Since diffusion anisotropy is significantly related to the axon myelination status, measurement of this parameter using DTI can also provide substantial insight into neuropathological conditions related to demyelination, such multiple sclerosis.          

Limitations

DTI provides a thorough anatomical overview of the white matter in terms of diffusion anisotropy and fiber orientation. However, some limitations do exist related to the interpretation of the data obtained.
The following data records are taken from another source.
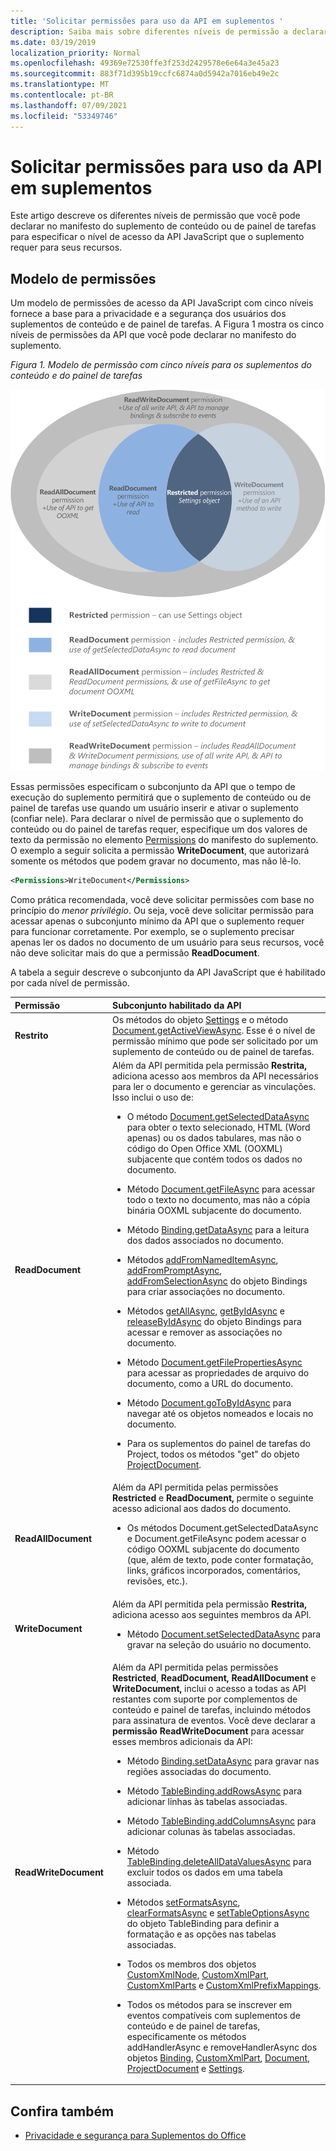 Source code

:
 ```yaml
---
title: 'Solicitar permissões para uso da API em suplementos '
description: Saiba mais sobre diferentes níveis de permissão a declarar no manifesto de um conteúdo ou de um complemento do painel de tarefas para especificar o nível de acesso à API JavaScript.
ms.date: 03/19/2019
localization_priority: Normal
ms.openlocfilehash: 49369e72530ffe3f253d2429578e6e64a3e45a23
ms.sourcegitcommit: 883f71d395b19ccfc6874a0d5942a7016eb49e2c
ms.translationtype: MT
ms.contentlocale: pt-BR
ms.lasthandoff: 07/09/2021
ms.locfileid: "53349746"
---
```

# <a name="requesting-permissions-for-api-use-in-add-ins"></a>Solicitar permissões para uso da API em suplementos 

Este artigo descreve os diferentes níveis de permissão que você pode declarar no manifesto do suplemento de conteúdo ou de painel de tarefas para especificar o nível de acesso da API JavaScript que o suplemento requer para seus recursos. 

## <a name="permissions-model"></a>Modelo de permissões

Um modelo de permissões de acesso da API JavaScript com cinco níveis fornece a base para a privacidade e a segurança dos usuários dos suplementos de conteúdo e de painel de tarefas. A Figura 1 mostra os cinco níveis de permissões da API que você pode declarar no manifesto do suplemento.

*Figura 1. Modelo de permissão com cinco níveis para os suplementos do conteúdo e do painel de tarefas*

![Níveis de permissões para aplicativos de painel de tarefas.](../images/office15-app-sdk-task-pane-app-permission.png)

Essas permissões especificam o subconjunto da API que o tempo de execução do suplemento permitirá que o suplemento de conteúdo ou de painel de tarefas use quando um usuário inserir e ativar o suplemento (confiar nele). Para declarar o nível de permissão que o suplemento do conteúdo ou do painel de tarefas requer, especifique um dos valores de texto da permissão no elemento [Permissions](../reference/manifest/permissions.md) do manifesto do suplemento. O exemplo a seguir solicita a permissão  **WriteDocument**, que autorizará somente os métodos que podem gravar no documento, mas não lê-lo.

```XML
<Permissions>WriteDocument</Permissions>
```

Como prática recomendada, você deve solicitar permissões com base no princípio do _menor privilégio_. Ou seja, você deve solicitar permissão para acessar apenas o subconjunto mínimo da API que o suplemento requer para funcionar corretamente. Por exemplo, se o suplemento precisar apenas ler os dados no documento de um usuário para seus recursos, você não deve solicitar mais do que a permissão **ReadDocument**.

A tabela a seguir descreve o subconjunto da API JavaScript que é habilitado por cada nível de permissão.

|**Permissão**|**Subconjunto habilitado da API**|
|:-----|:-----|
|**Restrito**|Os métodos do objeto [Settings](/javascript/api/office/office.settings) e o método [Document.getActiveViewAsync](/javascript/api/office/office.document#getactiveviewasync-options--callback-). Esse é o nível de permissão mínimo que pode ser solicitado por um suplemento de conteúdo ou de painel de tarefas.|
|**ReadDocument**|Além da API permitida pela permissão **Restrita,** adiciona acesso aos membros da API necessários para ler o documento e gerenciar as vinculações. Isso inclui o uso de:<br/><ul><li>O método <a href="/javascript/api/office/office.document#getselecteddataasync-coerciontype--options--callback-" target="_blank">Document.getSelectedDataAsync</a> para obter o texto selecionado, HTML (Word apenas) ou os dados tabulares, mas não o código do Open Office XML (OOXML) subjacente que contém todos os dados no documento.</p></li><li><p>Método <a href="/javascript/api/office/office.document#getfileasync-filetype--options--callback-" target="_blank">Document.getFileAsync</a> para acessar todo o texto no documento, mas não a cópia binária OOXML subjacente do documento.</p></li><li><p>Método <a href="/javascript/api/office/office.binding#getdataasync-options--callback-" target="_blank">Binding.getDataAsync</a> para a leitura dos dados associados no documento.</p></li><li><p>Métodos <a href="/javascript/api/office/office.bindings#addfromnameditemasync-itemname--bindingtype--options--callback-" target="_blank">addFromNamedItemAsync</a>, <a href="/javascript/api/office/office.bindings#addfrompromptasync-bindingtype--options--callback-" target="_blank">addFromPromptAsync</a>, <a href="/javascript/api/office/office.bindings#addfromselectionasync-bindingtype--options--callback-" target="_blank">addFromSelectionAsync</a> do objeto <span class="keyword">Bindings</span> para criar associações no documento.</p></li><li><p>Métodos <a href="/javascript/api/office/office.bindings#getallasync-options--callback-" target="_blank">getAllAsync</a>, <a href="/javascript/api/office/office.bindings#getbyidasync-id--options--callback-" target="_blank">getByIdAsync</a> e <a href="/javascript/api/office/office.bindings#releasebyidasync-id--options--callback-" target="_blank">releaseByIdAsync</a> do objeto <span class="keyword">Bindings</span> para acessar e remover as associações no documento.</p></li><li><p>Método <a href="/javascript/api/office/office.document#getfilepropertiesasync-options--callback-" target="_blank">Document.getFilePropertiesAsync</a> para acessar as propriedades de arquivo do documento, como a URL do documento.</p></li><li><p>Método <a href="/javascript/api/office/office.document#gotobyidasync-id--gototype--options--callback-" target="_blank">Document.goToByIdAsync</a> para navegar até os objetos nomeados e locais no documento.</p></li><li><p>Para os suplementos do painel de tarefas do Project, todos os métodos "get" do objeto <a href="/javascript/api/office/office.document" target="_blank">ProjectDocument</a>. </p></li></ul>|
|**ReadAllDocument**|Além da API permitida pelas permissões **Restricted** e **ReadDocument,** permite o seguinte acesso adicional aos dados do documento.<br/><ul><li><p>Os métodos <span class="keyword">Document.getSelectedDataAsync</span> e <span class="keyword">Document.getFileAsync</span> podem acessar o código OOXML subjacente do documento (que, além de texto, pode conter formatação, links, gráficos incorporados, comentários, revisões, etc.).</p></li></ul>|
|**WriteDocument**|Além da API permitida pela permissão **Restrita,** adiciona acesso aos seguintes membros da API.<br/><ul><li><p>Método <a href="/javascript/api/office/office.document#setselecteddataasync-data--options--callback-" target="_blank">Document.setSelectedDataAsync</a> para gravar na seleção do usuário no documento.</p></li></ul>|
|**ReadWriteDocument**|Além da API permitida pelas permissões **Restricted**, **ReadDocument,** **ReadAllDocument** e **WriteDocument,** inclui o acesso a todas as API restantes com suporte por complementos de conteúdo e painel de tarefas, incluindo métodos para assinatura de eventos. Você deve declarar a **permissão ReadWriteDocument** para acessar esses membros adicionais da API:<br/><ul><li><p>Método <a href="/javascript/api/office/office.binding#setdataasync-data--options--callback-" target="_blank">Binding.setDataAsync</a> para gravar nas regiões associadas do documento.</p></li><li><p>Método <a href="/javascript/api/office/office.tablebinding#addrowsasync-rows--options--callback-" target="_blank">TableBinding.addRowsAsync</a> para adicionar linhas às tabelas associadas.</p></li><li><p>Método <a href="/javascript/api/office/office.tablebinding#addcolumnsasync-tabledata--options--callback-" target="_blank">TableBinding.addColumnsAsync</a> para adicionar colunas às tabelas associadas.</p></li><li><p>Método <a href="/javascript/api/office/office.tablebinding#deletealldatavaluesasync-options--callback-" target="_blank">TableBinding.deleteAllDataValuesAsync</a> para excluir todos os dados em uma tabela associada.</p></li><li><p>Métodos <a href="/javascript/api/office/office.tablebinding#setformatsasync-cellformat--options--callback-" target="_blank">setFormatsAsync</a>, <a href="/javascript/api/office/office.tablebinding#clearformatsasync-options--callback-" target="_blank">clearFormatsAsync</a> e <a href="/javascript/api/office/office.tablebinding#settableoptionsasync-tableoptions--options--callback-" target="_blank">setTableOptionsAsync</a> do objeto <span class="keyword">TableBinding</span> para definir a formatação e as opções nas tabelas associadas.</p></li><li><p>Todos os membros dos objetos <a href="/javascript/api/office/office.customxmlnode" target="_blank">CustomXmlNode</a>, <a href="/javascript/api/office/office.customxmlpart" target="_blank">CustomXmlPart</a>, <a href="/javascript/api/office/office.customxmlparts" target="_blank">CustomXmlParts</a> e <a href="/javascript/api/office/office.customxmlprefixmappings" target="_blank">CustomXmlPrefixMappings</a>.</p></li><li><p>Todos os métodos para se inscrever em eventos compatíveis com suplementos de conteúdo e de painel de tarefas, especificamente os métodos <span class="keyword">addHandlerAsync</span> e <span class="keyword">removeHandlerAsync</span> dos objetos <a href="/javascript/api/office/office.binding" target="_blank">Binding</a>, <a href="/javascript/api/office/office.customxmlpart" target="_blank">CustomXmlPart</a>, <a href="/javascript/api/office/office.document" target="_blank">Document</a>, <a href="/javascript/api/office/office.document" target="_blank">ProjectDocument</a> e <a href="/javascript/api/office/office.document#settings" target="_blank">Settings</a>.</p></li></ul>|

## <a name="see-also"></a>Confira também

- [Privacidade e segurança para Suplementos do Office](../concepts/privacy-and-security.md)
For instance, the three-dimensional diffusion model of DTI can characterize only one fiber in a volumetric pixel; thus, a visual representation of data obtained from a region of crossing fibers can be confusing.

In other words, DTI can generate false positive or negative data in the case of brain regions that contain multiple fiber bundles oriented in different directions. Another limitation is that, since DTI is based on the diffusion of water molecules, it is not possible to differentiate axon directionalities through this technique.